Retton, now 34, came to our city when she was 14 to train with famed women’s gymnastics coach Bela Karolyi and never left. After stealing our hearts at the Los Angeles games, she returned to Houston to find that she had lost hers. She had fallen in love. Retton married Shannon Kelley, and the couple settled here in her adopted city. “I had to stay here, and I just love it,” she says. “I really call Houston home.”
She recalls returning to Houston following her triumph at the Olympics. Fans came out from all over to welcome the champion home. “The city pretty much adopted me,” she says.
Retton is proud to be a Houstonian. She staunchly supports the city’s “commitment to downtown revitalization and the arts” and is pleased to see “great strides in improving our transportation through HOV lanes and rail.”
Quick and witty, nothing gets past this little lady, especially her four little girls. “It’s crazy! They’re so much fun, with so much energy,” she says. Shayla, 7, McKenna, 5, Skyla, 2, and Emma, 4 months, give Retton a true sense of worth. “I love my girls. As a mother, it is the most important job to raise strong, independent ladies, and I feel so blessed to have them.”

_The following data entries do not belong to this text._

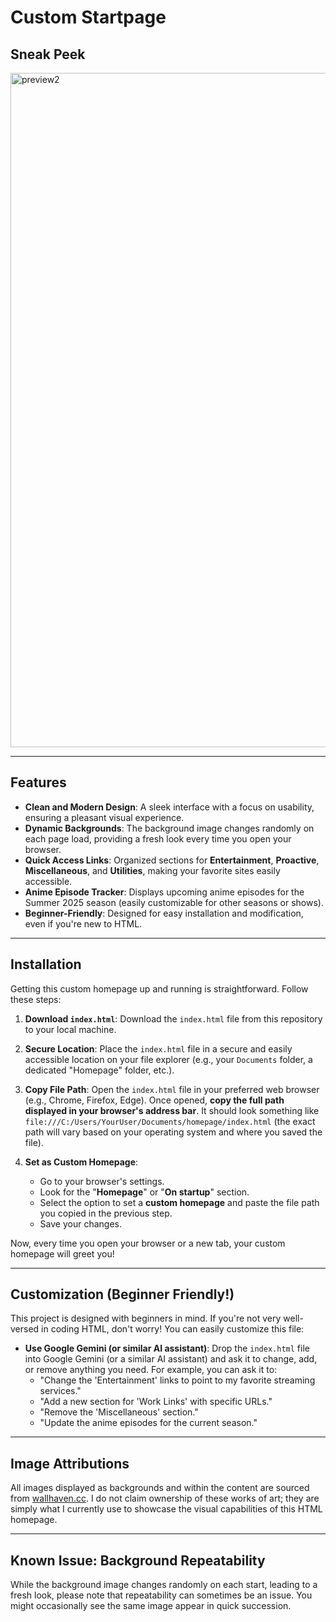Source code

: # Custom Startpage

## Sneak Peek

<img width="1919" height="1079" alt="preview2" src="https://github.com/user-attachments/assets/49b1ae55-0c2c-4c24-840e-1a245b15710a" />

---

## Features

* **Clean and Modern Design**: A sleek interface with a focus on usability, ensuring a pleasant visual experience.
* **Dynamic Backgrounds**: The background image changes randomly on each page load, providing a fresh look every time you open your browser.
* **Quick Access Links**: Organized sections for **Entertainment**, **Proactive**, **Miscellaneous**, and **Utilities**, making your favorite sites easily accessible.
* **Anime Episode Tracker**: Displays upcoming anime episodes for the Summer 2025 season (easily customizable for other seasons or shows).
* **Beginner-Friendly**: Designed for easy installation and modification, even if you're new to HTML.

---

## Installation

Getting this custom homepage up and running is straightforward. Follow these steps:

1.  **Download `index.html`**: Download the `index.html` file from this repository to your local machine.

2.  **Secure Location**: Place the `index.html` file in a secure and easily accessible location on your file explorer (e.g., your `Documents` folder, a dedicated "Homepage" folder, etc.).

3.  **Copy File Path**: Open the `index.html` file in your preferred web browser (e.g., Chrome, Firefox, Edge). Once opened, **copy the full path displayed in your browser's address bar**. It should look something like `file:///C:/Users/YourUser/Documents/homepage/index.html` (the exact path will vary based on your operating system and where you saved the file).

4.  **Set as Custom Homepage**:
    * Go to your browser's settings.
    * Look for the "**Homepage**" or "**On startup**" section.
    * Select the option to set a **custom homepage** and paste the file path you copied in the previous step.
    * Save your changes.

Now, every time you open your browser or a new tab, your custom homepage will greet you!

---

## Customization (Beginner Friendly!)

This project is designed with beginners in mind. If you're not very well-versed in coding HTML, don't worry! You can easily customize this file:

* **Use Google Gemini (or similar AI assistant)**: Drop the `index.html` file into Google Gemini (or a similar AI assistant) and ask it to change, add, or remove anything you need. For example, you can ask it to:
    * "Change the 'Entertainment' links to point to my favorite streaming services."
    * "Add a new section for 'Work Links' with specific URLs."
    * "Remove the 'Miscellaneous' section."
    * "Update the anime episodes for the current season."

---

## Image Attributions

All images displayed as backgrounds and within the content are sourced from [wallhaven.cc](https://wallhaven.cc/). I do not claim ownership of these works of art; they are simply what I currently use to showcase the visual capabilities of this HTML homepage.

---

## Known Issue: Background Repeatability

While the background image changes randomly on each start, leading to a fresh look, please note that repeatability can sometimes be an issue. You might occasionally see the same image appear in quick succession.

Beyond being active in her church and with her children, as well as volunteering as a host for the Children’s Miracle Network, Retton has launched a children’s television program on PBS. “Mary Lou’s Flip-Flop Shop” offers children a live role model on the Saturday morning lineup as an alternative to the multitude of animated characters. “As a mother, I was concerned with what is out there,” she says. Her mission is to “encourage children to make healthy lifestyle choices, both physically and emotionally.” She says it was extremely important to her that the program be produced in Houston, drawing all of its talent for the show from the Bayou City.
A true ambassador to the world, Retton continues to strive for gold, and Houston is the better for it.